Data from the 2020 National Youth Tobacco Survey (NYTS) (charted at the left) confirms the CDC finding that “19.6% of high school students (3.02 million) … reported current (past 30 day) e-cigarette use.” (here). This is a reduction in high school vaping from peak prevalence of 26.3% (or 4.1 million) in 2019. The survey also indicates that high school cigarette smoking declined to 4.6%. That’s good news, but there’s also some bad in the following table.
High School Vaping, 2018-2020 | |||
---|---|---|---|
2018 | 2019 | 2020 | |
High School Students | 14.8 million | 15.0 million | 15.5 million |
Vaped Past 30 Days | 3.1 million | 4.1 million | 3.02 million |
Legal (18+ years) | 600,000 | 779,000 | 546,000 |
Underage | 2.5 million | 3.32 million | 2.47 million |
Other Tobacco | 1.7 million | 2.17 million | 867,000 |
Virgins | 807,000 | 1.15 million | 1.61 million |
Infrequent (1-19 days) | 712,000 | 978,000 | 1.12 million |
Frequent (20+ days) | 95,000 | 171,500 | 486,500 |
The table documents that there was a 40% increase in underage “virgin” (i.e., not using any other tobacco products) high school vapers, from 1.15 million in 2019, to 1.61 million in 2020. There was also a three-fold increase in frequent underage high school vapers – those who vaped for 20 or more days in the past month – from 171,500 to 486,500.
The increase in frequent vaping, which is suggestive of dependence, is likely to be exploited by anti-vaping activists, but the NYTS data must be viewed in context. For comparison, let’s run similar numbers for high school cigarette smokers. In 2018, there were 1.31 million of the latter, 973,000 of whom were underage. Of that subgroup, 234,000 smoked frequently (20-30 days in the past month). In 2020, there were only 714,029 current high school smokers, 561,375 of whom were underage, and only 93,000 of the latter group smoked frequently.

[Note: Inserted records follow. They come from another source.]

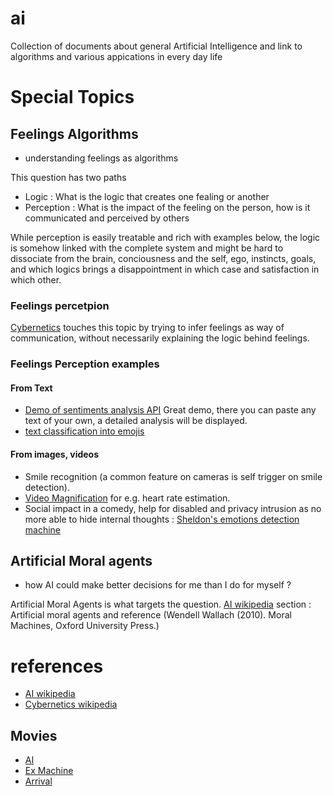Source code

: # ai
Collection of documents about general Artificial Intelligence and link to algorithms and various appications in every day life

# Special Topics
## Feelings Algorithms
* understanding feelings as algorithms

This question has two paths
- Logic : What is the logic that creates one fealing or another
- Perception : What is the impact of the feeling on the person, how is it communicated and perceived by others

While perception is easily treatable and rich with examples below, the logic is somehow linked with the complete system and might be hard to dissociate from the brain, conciousness and the self, ego, instincts, goals, and which logics brings a disappointment in which case and satisfaction in which other.
### Feelings percetpion
[Cybernetics](https://en.wikipedia.org/wiki/Cybernetics) touches this topic by trying to infer feelings as way of communication, without necessarily explaining the logic behind feelings. 
### Feelings Perception examples
#### From Text
* [Demo of sentiments analysis API](https://cloud.google.com/natural-language/) Great demo, there you can paste any text of your own, a detailed analysis will be displayed.
* [text classification into emojis](http://www.dtu.dk/english/news/2017/09/dtuavisen-machines-recognize-feelings-using-algorithm-and-emojis?id=de6d1016-1375-4055-8545-8997585e2cce)
#### From images, videos
* Smile recognition (a common feature on cameras is self trigger on smile detection).
* [Video Magnification](http://people.csail.mit.edu/mrub/vidmag/) for e.g. heart rate estimation.
* Social impact in a comedy, help for disabled and privacy intrusion as no more able to hide internal thoughts : [Sheldon's emotions detection machine](https://www.youtube.com/watch?v=TfNnpsYATbQ)

## Artificial Moral agents
* how AI could make better decisions for me than I do for myself ?

Artificial Moral Agents is what targets the question. [AI wikipedia](https://en.wikipedia.org/wiki/Artificial_intelligence) section : Artificial moral agents and reference (Wendell Wallach (2010). Moral Machines, Oxford University Press.)

# references
* [AI wikipedia](https://en.wikipedia.org/wiki/Artificial_intelligence)
* [Cybernetics wikipedia](https://en.wikipedia.org/wiki/Cybernetics)
## Movies
* [AI](http://www.imdb.com/title/tt0212720/)
* [Ex Machine](http://www.imdb.com/title/tt0470752/)
* [Arrival](http://www.imdb.com/title/tt2543164/?ref_=tt_rec_tti)
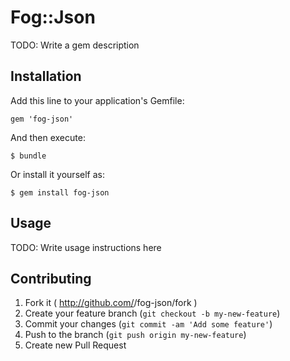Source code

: # Fog::Json

TODO: Write a gem description

## Installation

Add this line to your application's Gemfile:

    gem 'fog-json'

And then execute:

    $ bundle

Or install it yourself as:

    $ gem install fog-json

## Usage

TODO: Write usage instructions here

## Contributing

1. Fork it ( http://github.com/<my-github-username>/fog-json/fork )
2. Create your feature branch (`git checkout -b my-new-feature`)
3. Commit your changes (`git commit -am 'Add some feature'`)
4. Push to the branch (`git push origin my-new-feature`)
5. Create new Pull Request
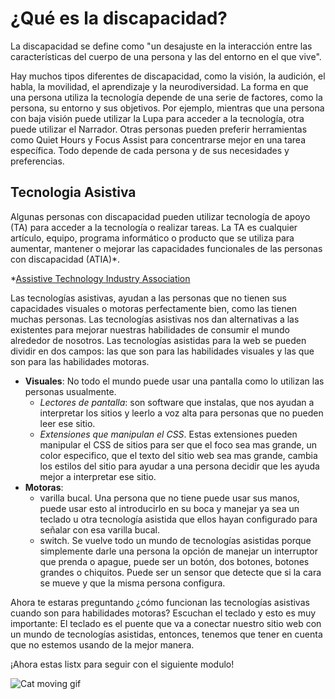 # ¿Qué es la discapacidad?
La discapacidad se define como "un desajuste en la interacción entre las características del cuerpo de una persona y las del entorno en el que vive".

Hay muchos tipos diferentes de discapacidad, como la visión, la audición, el habla, la movilidad, el aprendizaje y la neurodiversidad. La forma en que una persona utiliza la tecnología depende de una serie de factores, como la persona, su entorno y sus objetivos. Por ejemplo, mientras que una persona con baja visión puede utilizar la Lupa para acceder a la tecnología, otra puede utilizar el Narrador. Otras personas pueden preferir herramientas como Quiet Hours y Focus Assist para concentrarse mejor en una tarea específica. Todo depende de cada persona y de sus necesidades y preferencias.

## Tecnologia Asistiva

Algunas personas con discapacidad pueden utilizar tecnología de apoyo (TA) para acceder a la tecnología o realizar tareas. La TA es cualquier artículo, equipo, programa informático o producto que se utiliza para aumentar, mantener o mejorar las capacidades funcionales de las personas con discapacidad (ATIA)*.

*[Assistive Technology Industry Association](https://www.atia.org/at-resources/what-is-at/#what-is-assistive-technology)


Las tecnologías asistivas, ayudan a las personas que no tienen sus capacidades visuales o motoras perfectamente bien, como las tienen muchas personas. Las tecnologías asistivas nos dan alternativas a las existentes para mejorar nuestras habilidades de consumir el mundo alrededor de nosotros.
Las tecnologías asistidas para la web se pueden dividir en dos campos: las que son para las habilidades visuales y las que son para las habilidades motoras. 

- **Visuales**: No todo el mundo puede usar una pantalla como lo utilizan las personas usualmente.
    -	*Lectores de pantalla*: son software que instalas, que nos ayudan a interpretar los sitios y leerlo a voz alta para personas que no pueden leer ese sitio. 
    -	*Extensiones que manipulan el CSS*. Estas extensiones pueden manipular el CSS de sitios para ser que el foco sea mas grande, un color especifico, que el texto del sitio web sea mas grande, cambia los estilos del sitio para ayudar a una persona decidir que les ayuda mejor a interpretar ese sitio.
- **Motoras**:
    -	varilla bucal. Una persona que no tiene puede usar sus manos, puede usar esto al introducirlo en su boca y manejar ya sea un teclado u otra tecnología asistida que ellos hayan configurado para señalar con esa varilla bucal.
    -	switch. Se vuelve todo un mundo de tecnologías asistidas porque simplemente darle una persona la opción de manejar un interruptor que prenda o apague, puede ser un botón, dos botones, botones grandes o chiquitos. Puede ser un sensor que detecte que si la cara se mueve y que la misma persona configura. 
    

Ahora te estaras preguntando ¿cómo funcionan las tecnologías asistivas cuando son para habilidades motoras? Escuchan el teclado y esto es muy importante: El teclado es el puente que va a conectar nuestro sitio web con un mundo de tecnologías asistidas, entonces, tenemos que tener en cuenta que no estemos usando de la mejor manera.

¡Ahora estas listx para seguir con el siguiente modulo!

![Cat moving gif](https://media.giphy.com/media/GeimqsH0TLDt4tScGw/giphy.gif)
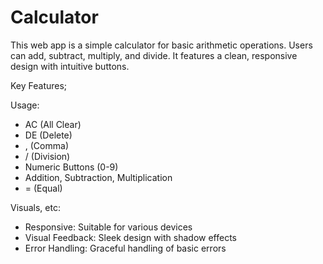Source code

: # Calculator
This web app is a simple calculator for basic arithmetic operations. 
Users can add, subtract, multiply, and divide. It features a clean, responsive design with intuitive buttons.

   Key Features; 
 
Usage:

- AC (All Clear)
- DE (Delete)
- , (Comma)
- / (Division)
- Numeric Buttons (0-9)
- Addition, Subtraction, Multiplication
- = (Equal)


Visuals, etc:

- Responsive: Suitable for various devices
- Visual Feedback: Sleek design with shadow effects
- Error Handling: Graceful handling of basic errors
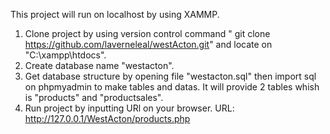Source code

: This project will run on localhost by using XAMMP.


1. Clone project by using version control command " git clone https://github.com/laverneleal/westActon.git" 
   and locate on "C:\xampp\htdocs".
2. Create database name "westacton".
3. Get database structure by opening file "westacton.sql" then import sql on phpmyadmin to make tables and datas. It will
   provide 2 tables whish is "products" and "productsales".
4. Run project by inputting URl on your browser.
   URL: http://127.0.0.1/WestActon/products.php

The substantial drop in all of these smoking numbers, even as frequent vaping increased, is positive from a public health perspective. Health risks for any high-schoolers who become addicted to vaping nicotine will be a tiny fraction of the risks associated with smoking.
Another major finding from the new NYTS is that high school vapers may not be vaping tobacco/nicotine. As I noted before, most public health officials ignored the important disclosure in the 2018 NYTS of high rates of marijuana vaping. This oversight was highly irresponsible in view of the fact that contaminated illegal marijuana vapes caused considerable lung injuries and deaths. Marijuana wasn’t mentioned at all in the 2019 NYTS questionnaire, but it reappeared in the 2020 survey. The next chart shows that marijuana vaping has become even more popular; for example, 83% of 1.17 million frequent high school vapers used marijuana in 2020.
While no one should be comfortable with any underage teen drug use, moral outrage about nicotine use is entirely misplaced. Instead, it should be directed at the use of alcohol and marijuana, addictive substances that are clearly associated with teen injuries and deaths.